[WORK TASK] Lines below starting with the line with "OpenCV Swift wrappers" and going on through the line with "Simple to use(TODO)" must be output exactly; the rest of the records must be left out.

[DATA SUPPLIED]
╭──

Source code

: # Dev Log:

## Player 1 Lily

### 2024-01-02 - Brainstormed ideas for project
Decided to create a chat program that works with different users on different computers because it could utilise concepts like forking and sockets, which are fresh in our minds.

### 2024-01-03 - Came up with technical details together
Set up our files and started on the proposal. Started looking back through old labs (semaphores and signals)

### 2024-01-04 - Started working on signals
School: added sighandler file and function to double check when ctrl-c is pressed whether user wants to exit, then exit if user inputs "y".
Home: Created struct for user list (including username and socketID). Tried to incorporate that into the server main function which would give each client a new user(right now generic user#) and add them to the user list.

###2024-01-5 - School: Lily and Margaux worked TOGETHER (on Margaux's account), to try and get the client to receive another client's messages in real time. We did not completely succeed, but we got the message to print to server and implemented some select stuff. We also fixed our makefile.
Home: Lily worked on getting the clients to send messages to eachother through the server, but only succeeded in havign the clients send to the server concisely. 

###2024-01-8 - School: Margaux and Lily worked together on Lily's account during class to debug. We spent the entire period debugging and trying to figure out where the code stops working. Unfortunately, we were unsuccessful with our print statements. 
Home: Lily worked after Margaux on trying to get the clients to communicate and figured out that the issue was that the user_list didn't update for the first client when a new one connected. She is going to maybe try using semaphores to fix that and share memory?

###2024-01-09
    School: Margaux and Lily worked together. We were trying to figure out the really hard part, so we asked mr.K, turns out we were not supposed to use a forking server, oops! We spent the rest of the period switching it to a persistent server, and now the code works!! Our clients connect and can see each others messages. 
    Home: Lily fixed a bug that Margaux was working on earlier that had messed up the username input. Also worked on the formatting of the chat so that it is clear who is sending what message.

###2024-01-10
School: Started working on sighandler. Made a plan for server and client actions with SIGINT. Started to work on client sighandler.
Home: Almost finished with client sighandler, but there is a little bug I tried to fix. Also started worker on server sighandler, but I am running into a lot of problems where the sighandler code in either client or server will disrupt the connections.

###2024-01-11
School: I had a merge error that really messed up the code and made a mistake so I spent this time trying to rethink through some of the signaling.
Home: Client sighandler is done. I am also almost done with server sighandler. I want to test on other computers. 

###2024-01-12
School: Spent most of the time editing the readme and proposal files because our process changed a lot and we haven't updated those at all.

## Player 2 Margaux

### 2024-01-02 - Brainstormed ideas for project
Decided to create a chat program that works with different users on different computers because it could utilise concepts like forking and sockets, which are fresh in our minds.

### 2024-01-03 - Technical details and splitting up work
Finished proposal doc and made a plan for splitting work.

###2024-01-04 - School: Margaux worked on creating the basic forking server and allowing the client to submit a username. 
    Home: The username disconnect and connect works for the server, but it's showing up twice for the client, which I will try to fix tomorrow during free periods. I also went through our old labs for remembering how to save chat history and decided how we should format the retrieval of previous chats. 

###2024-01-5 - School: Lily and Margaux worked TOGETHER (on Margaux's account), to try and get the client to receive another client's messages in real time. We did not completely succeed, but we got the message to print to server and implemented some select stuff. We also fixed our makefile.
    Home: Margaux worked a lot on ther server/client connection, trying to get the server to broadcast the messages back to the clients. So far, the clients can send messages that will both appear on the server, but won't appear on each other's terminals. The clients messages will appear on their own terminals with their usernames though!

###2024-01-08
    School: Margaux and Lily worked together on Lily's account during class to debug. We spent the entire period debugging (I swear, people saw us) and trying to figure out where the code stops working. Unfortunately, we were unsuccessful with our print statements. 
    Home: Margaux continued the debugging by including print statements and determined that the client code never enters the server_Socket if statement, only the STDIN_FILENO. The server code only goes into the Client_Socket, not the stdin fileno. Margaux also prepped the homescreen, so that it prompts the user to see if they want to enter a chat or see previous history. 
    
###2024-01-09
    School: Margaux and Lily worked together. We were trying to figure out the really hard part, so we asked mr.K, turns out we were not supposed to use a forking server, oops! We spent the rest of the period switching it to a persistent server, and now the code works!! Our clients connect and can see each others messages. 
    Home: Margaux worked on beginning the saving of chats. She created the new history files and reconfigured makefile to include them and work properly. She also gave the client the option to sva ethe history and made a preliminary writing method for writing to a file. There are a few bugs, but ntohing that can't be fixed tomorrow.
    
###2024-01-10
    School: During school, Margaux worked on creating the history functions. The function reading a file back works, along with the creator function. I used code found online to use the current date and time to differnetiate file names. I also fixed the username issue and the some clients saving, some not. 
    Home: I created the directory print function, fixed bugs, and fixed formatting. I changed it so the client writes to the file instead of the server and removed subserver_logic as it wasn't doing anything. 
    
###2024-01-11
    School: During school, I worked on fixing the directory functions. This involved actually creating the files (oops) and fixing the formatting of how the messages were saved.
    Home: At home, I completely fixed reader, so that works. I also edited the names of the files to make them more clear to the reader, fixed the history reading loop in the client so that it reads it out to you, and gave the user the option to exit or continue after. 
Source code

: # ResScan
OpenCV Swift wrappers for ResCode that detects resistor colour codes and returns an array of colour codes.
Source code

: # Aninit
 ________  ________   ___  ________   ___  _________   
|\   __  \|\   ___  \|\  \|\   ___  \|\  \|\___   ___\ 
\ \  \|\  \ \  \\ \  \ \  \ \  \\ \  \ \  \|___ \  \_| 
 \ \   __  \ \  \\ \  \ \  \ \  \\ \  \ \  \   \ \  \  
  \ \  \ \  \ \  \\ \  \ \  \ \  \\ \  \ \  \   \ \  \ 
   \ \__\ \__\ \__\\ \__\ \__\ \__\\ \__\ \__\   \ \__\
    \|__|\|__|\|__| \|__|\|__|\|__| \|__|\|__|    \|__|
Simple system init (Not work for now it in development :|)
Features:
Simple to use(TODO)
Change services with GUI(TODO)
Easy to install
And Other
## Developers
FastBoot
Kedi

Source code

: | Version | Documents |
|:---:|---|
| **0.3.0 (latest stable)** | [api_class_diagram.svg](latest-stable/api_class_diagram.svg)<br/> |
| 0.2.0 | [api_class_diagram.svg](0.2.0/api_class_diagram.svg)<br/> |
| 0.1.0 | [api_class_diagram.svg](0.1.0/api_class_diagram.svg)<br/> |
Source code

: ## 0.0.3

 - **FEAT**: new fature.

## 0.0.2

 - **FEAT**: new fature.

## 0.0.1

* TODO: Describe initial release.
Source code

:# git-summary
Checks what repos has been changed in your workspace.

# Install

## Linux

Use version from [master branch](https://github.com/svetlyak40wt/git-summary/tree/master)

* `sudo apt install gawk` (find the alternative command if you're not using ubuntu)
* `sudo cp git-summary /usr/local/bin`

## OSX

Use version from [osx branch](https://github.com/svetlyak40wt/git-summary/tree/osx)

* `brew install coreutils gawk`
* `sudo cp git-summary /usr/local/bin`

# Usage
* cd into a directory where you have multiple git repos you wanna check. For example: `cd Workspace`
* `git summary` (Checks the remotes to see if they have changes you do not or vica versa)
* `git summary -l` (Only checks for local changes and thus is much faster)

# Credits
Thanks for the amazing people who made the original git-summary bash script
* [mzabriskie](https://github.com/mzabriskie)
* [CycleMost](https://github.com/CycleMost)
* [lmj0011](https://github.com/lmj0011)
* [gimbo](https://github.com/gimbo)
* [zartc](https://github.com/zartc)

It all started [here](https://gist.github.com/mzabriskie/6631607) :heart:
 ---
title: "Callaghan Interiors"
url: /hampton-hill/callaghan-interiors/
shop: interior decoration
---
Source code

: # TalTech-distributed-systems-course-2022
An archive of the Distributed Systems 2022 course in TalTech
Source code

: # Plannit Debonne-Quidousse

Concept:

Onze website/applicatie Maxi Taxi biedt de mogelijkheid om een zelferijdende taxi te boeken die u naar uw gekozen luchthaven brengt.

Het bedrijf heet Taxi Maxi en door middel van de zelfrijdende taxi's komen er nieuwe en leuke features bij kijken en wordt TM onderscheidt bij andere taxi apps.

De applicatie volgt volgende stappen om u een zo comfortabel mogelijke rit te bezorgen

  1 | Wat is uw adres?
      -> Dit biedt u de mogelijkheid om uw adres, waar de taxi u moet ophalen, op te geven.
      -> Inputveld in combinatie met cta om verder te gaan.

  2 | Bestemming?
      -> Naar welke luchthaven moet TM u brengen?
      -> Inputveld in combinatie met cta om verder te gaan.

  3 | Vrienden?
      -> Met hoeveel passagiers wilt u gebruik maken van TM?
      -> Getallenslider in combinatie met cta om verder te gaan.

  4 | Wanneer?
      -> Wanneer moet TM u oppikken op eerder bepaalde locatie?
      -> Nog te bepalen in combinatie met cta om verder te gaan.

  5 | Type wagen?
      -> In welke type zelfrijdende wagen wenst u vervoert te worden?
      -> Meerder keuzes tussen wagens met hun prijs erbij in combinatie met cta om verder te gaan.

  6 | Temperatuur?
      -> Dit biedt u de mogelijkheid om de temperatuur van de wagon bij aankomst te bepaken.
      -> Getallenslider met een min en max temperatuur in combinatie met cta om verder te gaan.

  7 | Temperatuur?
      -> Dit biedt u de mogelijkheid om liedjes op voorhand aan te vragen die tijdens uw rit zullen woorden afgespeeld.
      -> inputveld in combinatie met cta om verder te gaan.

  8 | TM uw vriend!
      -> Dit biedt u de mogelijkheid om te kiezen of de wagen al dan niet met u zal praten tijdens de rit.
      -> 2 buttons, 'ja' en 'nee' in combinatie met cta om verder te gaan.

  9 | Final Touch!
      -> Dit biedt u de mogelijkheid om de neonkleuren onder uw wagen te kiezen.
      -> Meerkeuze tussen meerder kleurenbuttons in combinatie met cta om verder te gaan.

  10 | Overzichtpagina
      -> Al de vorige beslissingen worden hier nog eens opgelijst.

╰──

[FINISHED TASK]
OpenCV Swift wrappers for ResCode that detects resistor colour codes and returns an array of colour codes.
Source code

: # Aninit
 ________  ________   ___  ________   ___  _________   
|\   __  \|\   ___  \|\  \|\   ___  \|\  \|\___   ___\ 
\ \  \|\  \ \  \\ \  \ \  \ \  \\ \  \ \  \|___ \  \_| 
 \ \   __  \ \  \\ \  \ \  \ \  \\ \  \ \  \   \ \  \  
  \ \  \ \  \ \  \\ \  \ \  \ \  \\ \  \ \  \   \ \  \ 
   \ \__\ \__\ \__\\ \__\ \__\ \__\\ \__\ \__\   \ \__\
    \|__|\|__|\|__| \|__|\|__|\|__| \|__|\|__|    \|__|
Simple system init (Not work for now it in development :|)
Features:
Simple to use(TODO)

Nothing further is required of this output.